• [WORK INSTRUCTION] From the entries below, copy every line where the string "levels" appears.
──────────
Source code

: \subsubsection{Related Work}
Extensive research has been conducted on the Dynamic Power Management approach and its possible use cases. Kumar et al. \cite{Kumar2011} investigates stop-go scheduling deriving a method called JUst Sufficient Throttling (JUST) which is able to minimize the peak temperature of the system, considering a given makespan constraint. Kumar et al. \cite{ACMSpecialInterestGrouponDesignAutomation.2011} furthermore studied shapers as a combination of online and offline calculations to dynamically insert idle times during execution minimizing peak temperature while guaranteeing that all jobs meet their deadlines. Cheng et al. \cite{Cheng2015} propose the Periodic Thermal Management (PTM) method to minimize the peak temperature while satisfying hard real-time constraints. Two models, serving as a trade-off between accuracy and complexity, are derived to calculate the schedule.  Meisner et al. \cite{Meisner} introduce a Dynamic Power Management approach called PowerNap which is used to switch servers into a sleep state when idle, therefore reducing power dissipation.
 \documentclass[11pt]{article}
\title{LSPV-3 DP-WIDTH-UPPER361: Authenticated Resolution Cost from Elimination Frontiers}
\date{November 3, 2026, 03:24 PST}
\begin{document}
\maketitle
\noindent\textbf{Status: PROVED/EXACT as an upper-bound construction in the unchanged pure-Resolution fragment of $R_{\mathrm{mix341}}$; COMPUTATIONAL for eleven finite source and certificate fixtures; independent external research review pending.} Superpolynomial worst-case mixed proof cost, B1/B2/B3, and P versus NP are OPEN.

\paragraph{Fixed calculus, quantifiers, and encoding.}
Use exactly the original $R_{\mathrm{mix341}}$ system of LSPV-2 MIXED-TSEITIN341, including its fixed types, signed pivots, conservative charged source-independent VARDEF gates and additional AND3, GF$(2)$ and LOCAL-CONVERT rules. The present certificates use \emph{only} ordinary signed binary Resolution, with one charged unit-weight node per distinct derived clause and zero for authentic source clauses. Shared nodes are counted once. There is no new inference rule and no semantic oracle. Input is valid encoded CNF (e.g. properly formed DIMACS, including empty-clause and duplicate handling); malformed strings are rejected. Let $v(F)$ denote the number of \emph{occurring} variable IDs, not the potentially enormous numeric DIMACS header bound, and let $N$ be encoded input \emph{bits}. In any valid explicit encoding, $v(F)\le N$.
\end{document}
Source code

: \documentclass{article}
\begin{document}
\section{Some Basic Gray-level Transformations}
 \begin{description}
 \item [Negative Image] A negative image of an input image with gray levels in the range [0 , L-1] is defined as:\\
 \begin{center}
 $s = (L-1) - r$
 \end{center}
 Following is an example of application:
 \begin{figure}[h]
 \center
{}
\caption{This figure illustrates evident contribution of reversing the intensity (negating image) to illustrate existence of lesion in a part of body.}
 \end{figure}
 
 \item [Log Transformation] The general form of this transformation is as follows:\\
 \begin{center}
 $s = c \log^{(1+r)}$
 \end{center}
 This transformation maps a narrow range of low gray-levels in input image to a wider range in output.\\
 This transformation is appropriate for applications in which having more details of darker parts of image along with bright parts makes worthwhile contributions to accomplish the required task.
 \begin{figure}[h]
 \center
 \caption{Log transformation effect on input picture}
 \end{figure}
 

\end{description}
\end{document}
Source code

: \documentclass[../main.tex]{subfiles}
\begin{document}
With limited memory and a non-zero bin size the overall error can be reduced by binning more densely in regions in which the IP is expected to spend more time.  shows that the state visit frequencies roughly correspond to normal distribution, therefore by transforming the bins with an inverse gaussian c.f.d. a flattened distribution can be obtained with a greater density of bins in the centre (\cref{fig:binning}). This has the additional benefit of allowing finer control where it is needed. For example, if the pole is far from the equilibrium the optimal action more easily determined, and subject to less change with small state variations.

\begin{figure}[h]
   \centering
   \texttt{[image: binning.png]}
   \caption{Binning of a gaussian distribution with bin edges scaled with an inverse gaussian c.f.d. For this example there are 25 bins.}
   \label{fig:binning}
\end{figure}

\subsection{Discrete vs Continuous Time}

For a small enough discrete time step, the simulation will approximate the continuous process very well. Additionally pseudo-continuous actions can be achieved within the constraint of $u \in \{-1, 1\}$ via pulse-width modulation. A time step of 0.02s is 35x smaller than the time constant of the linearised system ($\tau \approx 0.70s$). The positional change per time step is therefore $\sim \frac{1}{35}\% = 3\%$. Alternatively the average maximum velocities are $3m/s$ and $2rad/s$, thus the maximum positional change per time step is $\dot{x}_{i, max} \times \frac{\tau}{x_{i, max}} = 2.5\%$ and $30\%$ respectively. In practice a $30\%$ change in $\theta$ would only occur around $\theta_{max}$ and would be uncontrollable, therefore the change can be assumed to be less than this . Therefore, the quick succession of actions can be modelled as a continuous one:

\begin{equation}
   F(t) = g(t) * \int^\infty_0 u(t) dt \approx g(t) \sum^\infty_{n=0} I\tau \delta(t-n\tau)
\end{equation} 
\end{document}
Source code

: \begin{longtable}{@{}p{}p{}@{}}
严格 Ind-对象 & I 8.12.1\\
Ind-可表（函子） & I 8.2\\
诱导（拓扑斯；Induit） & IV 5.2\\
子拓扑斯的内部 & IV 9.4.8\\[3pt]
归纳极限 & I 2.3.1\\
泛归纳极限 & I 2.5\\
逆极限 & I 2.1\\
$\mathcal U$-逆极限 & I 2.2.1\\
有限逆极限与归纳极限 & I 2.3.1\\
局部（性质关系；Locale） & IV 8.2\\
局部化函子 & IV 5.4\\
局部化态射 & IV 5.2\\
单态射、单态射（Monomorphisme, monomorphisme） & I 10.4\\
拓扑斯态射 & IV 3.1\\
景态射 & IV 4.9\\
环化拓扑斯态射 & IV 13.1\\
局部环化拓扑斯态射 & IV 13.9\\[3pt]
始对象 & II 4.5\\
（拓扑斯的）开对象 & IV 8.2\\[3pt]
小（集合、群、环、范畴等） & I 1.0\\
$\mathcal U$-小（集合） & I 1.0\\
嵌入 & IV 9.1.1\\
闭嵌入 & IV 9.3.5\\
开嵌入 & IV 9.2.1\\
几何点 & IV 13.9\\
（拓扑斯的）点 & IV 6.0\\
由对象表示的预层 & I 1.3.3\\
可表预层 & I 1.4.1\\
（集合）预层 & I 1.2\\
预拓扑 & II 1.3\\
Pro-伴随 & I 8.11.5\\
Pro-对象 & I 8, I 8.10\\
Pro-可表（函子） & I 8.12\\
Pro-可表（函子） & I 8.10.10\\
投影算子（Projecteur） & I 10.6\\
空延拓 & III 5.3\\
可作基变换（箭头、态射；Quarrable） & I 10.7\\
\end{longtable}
──────────
• [YOUR SOLUTION]
 \item [Negative Image] A negative image of an input image with gray levels in the range [0 , L-1] is defined as:\\
 This transformation maps a narrow range of low gray-levels in input image to a wider range in output.\\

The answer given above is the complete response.